ペットと暮らす住まいのポイントをケーススタディでご紹介します。

no.77

犬や猫と快適に暮らすためのインテリア

臭い管理の重要性

様々な「臭い」のサイン

第76回「湿度調整の重要性」で室内の湿度が健康維持に大切であることをお話しましたが、湿度に関係性が深いものに「臭い」があります。気候が暖かく湿ってくると臭いも気になってきますね。飼い主さん達の中には「ペットがいるのだから家や服が多少臭くてもあたりまえ」と思いがちですが、「臭い」は住まいや家族からの重要なサインであるということも理解しておいて欲しいのです。
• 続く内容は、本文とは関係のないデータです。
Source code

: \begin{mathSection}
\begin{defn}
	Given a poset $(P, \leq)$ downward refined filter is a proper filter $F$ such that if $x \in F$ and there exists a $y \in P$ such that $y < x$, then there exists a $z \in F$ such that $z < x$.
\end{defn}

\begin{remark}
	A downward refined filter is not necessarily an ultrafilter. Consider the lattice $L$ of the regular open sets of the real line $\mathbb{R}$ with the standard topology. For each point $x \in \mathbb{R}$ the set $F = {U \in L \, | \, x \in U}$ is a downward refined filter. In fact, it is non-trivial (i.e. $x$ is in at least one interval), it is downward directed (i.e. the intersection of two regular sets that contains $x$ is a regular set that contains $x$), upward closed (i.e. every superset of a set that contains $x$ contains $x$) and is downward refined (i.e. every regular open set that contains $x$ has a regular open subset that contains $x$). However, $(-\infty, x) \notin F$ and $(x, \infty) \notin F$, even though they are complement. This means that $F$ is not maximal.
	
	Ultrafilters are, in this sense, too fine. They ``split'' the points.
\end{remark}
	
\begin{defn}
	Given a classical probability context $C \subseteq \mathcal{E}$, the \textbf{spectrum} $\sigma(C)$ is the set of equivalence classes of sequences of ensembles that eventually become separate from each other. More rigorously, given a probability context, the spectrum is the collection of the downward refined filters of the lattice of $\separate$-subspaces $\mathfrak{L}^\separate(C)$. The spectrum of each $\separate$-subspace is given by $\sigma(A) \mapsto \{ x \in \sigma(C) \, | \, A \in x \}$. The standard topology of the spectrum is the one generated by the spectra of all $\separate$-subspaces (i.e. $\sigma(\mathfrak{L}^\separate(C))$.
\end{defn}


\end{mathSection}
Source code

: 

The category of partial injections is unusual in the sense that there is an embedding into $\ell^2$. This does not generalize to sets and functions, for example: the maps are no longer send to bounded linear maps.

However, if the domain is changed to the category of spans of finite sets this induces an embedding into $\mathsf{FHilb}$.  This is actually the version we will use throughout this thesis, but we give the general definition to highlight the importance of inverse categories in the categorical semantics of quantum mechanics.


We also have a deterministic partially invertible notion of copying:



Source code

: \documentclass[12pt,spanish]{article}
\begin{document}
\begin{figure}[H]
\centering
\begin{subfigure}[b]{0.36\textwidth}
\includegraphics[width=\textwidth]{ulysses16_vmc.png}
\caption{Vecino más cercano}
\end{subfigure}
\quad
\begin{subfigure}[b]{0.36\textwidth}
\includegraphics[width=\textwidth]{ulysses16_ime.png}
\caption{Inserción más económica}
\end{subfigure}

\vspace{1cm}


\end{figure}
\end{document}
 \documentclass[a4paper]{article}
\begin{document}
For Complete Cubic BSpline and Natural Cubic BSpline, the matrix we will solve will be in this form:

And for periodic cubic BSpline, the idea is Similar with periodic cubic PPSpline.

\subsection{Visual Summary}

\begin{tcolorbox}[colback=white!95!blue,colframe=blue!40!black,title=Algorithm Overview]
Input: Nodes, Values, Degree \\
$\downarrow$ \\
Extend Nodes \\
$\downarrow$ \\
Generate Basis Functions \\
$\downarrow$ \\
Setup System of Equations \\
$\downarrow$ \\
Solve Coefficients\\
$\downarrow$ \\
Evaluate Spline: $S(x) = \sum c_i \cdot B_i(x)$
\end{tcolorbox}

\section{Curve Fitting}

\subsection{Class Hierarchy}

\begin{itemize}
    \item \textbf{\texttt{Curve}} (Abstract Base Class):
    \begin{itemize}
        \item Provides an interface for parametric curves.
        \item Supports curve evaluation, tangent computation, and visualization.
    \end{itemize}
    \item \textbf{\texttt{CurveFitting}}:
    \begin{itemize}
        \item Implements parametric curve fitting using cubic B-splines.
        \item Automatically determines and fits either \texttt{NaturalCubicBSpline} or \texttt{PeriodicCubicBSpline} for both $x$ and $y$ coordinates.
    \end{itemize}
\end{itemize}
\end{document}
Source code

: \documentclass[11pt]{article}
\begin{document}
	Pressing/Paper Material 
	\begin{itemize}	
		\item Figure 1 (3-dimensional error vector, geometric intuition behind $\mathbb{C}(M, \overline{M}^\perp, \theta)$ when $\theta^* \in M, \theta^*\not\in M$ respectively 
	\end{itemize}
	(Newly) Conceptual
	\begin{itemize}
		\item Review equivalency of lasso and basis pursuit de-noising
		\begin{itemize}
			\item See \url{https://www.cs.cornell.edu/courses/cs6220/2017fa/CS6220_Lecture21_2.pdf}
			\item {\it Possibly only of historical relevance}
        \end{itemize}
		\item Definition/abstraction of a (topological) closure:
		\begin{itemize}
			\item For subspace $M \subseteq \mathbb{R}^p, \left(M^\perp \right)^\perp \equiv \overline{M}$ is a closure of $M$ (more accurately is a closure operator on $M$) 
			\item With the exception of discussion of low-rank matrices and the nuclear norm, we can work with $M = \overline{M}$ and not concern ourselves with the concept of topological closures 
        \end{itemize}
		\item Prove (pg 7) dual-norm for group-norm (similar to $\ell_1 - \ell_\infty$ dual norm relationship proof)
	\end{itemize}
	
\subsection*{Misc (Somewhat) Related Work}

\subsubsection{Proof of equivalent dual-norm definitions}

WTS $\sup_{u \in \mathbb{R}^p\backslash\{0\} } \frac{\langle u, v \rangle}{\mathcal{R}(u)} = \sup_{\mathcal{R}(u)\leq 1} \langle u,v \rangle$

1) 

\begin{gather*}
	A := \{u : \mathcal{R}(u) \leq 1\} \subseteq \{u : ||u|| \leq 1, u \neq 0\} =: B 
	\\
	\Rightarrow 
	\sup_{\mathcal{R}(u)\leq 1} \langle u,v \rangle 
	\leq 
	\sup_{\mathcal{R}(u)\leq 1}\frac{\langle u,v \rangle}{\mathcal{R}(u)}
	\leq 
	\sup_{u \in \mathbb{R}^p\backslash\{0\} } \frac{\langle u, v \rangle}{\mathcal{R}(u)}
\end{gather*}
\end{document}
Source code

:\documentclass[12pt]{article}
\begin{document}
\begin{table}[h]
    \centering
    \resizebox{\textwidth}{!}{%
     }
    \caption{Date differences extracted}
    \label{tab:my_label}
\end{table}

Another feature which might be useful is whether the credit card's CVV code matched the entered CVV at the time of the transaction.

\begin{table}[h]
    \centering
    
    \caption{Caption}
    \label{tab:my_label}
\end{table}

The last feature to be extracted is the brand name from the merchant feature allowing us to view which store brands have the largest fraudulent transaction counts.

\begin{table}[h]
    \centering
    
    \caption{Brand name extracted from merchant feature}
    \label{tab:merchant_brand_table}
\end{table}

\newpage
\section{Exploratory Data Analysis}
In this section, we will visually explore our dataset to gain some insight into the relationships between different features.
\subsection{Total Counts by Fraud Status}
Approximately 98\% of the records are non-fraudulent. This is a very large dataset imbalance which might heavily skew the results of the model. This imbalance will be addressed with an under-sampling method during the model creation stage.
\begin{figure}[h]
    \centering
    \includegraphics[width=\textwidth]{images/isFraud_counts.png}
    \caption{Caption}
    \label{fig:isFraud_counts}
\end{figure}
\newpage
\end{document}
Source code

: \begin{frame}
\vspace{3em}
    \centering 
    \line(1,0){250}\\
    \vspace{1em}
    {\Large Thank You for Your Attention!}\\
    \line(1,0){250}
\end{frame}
例えば排泄臭です。トイレの周辺ではアンモニア臭が発生しやすいですが、健康な犬猫ならば、排泄直後の尿は刺激を感じるほど臭いません。排泄したばかりの尿に刺激臭があるのであれば、肝臓に腎臓、膀胱といった「体の器官にトラブルがある」というサインです。糞も生臭さはありますが、腐卵臭がきついようだと「お腹の調子が悪い」というサインです。また、健康な体から出た尿でも、尿が空気にさらされた状態で置いておくと、空気中の細菌によって尿素が分解されてアンモニアに変化したことにより臭います。これは、「適切な場所で排泄されていない」「便器が適切なサイズや形状でない」状態を示しています。つまり、「トイレが使い辛いよ」という使い勝手の課題がトイレ空間にあるというサインなのです。

同じく、寝室やベッドの臭いも気をつけたい場所です。食べ物やトイレがなくとも、動物の体から代謝によって出された汗や老廃物が落とされていきます。寝具をこまめに洗って掃除もして清潔にしているつもりでも、ホコリや抜け毛があればそこに老廃物がダニや細菌などの栄養源となり繁殖することで臭いを発生させます。「掃除ができていない場所があって、室内の汚染源となっています」というサインであるわけです。また、体調不良でも汗は臭いやすくなりますから、寝具やソファーカバーの臭いが気になるようであれば、それは家族からの「体調が悪いです」というサインであるとも言えるのです。

こうした、臭いがしてあたりまえのように思っている「トイレ」や「寝床」こそ、体調不良と室内環境の健全性のために、よごれや臭いの定着を防ぎ、臭いに気がつきやすい状態にしておきたいものです。

犬にはどうしても体臭があるものですが、室内の通気がしっかりできていれば、臭う空気は室外に排出されていきますので、清掃しやすければそれほど心配する必要はありません。ただし、臭いは温かい空気にのって天井付近へと登っていきますから、天井付近の壁に臭いが定着する可能性があるので、ここは気をつけたいところです。

壁と天井を消臭機能のある建材に

そういった臭いの課題に対し、床材や壁材では耐水性があって拭き掃除がしやすいとか、消臭性能があるなどのたよりになる機能性建材が開発されています。消臭性の高い仕上材は調湿性といった体に優しい機能もある種類が多いですが、引っ掻きなどで傷つきやすい素材が多いので使用場所を工夫しましょう。先にもお話したように多くの臭いは天井近くに上がります。天井での使用は面積が広いので大変効果的です。壁に使用する場合は、人も犬猫も普段の生活でこすりやすい、腰壁(人の腰高までの低い位置の壁)は、表面強化された丈夫な素材で仕上げ、腰高以上の部位で使用するのが望ましいでしょう。

profile

金巻先生(一級建築士)

一級建築士・博士(工学)・家庭動物住環境研究家一級建築士事務所 かねまき・こくぼ空間工房 主宰。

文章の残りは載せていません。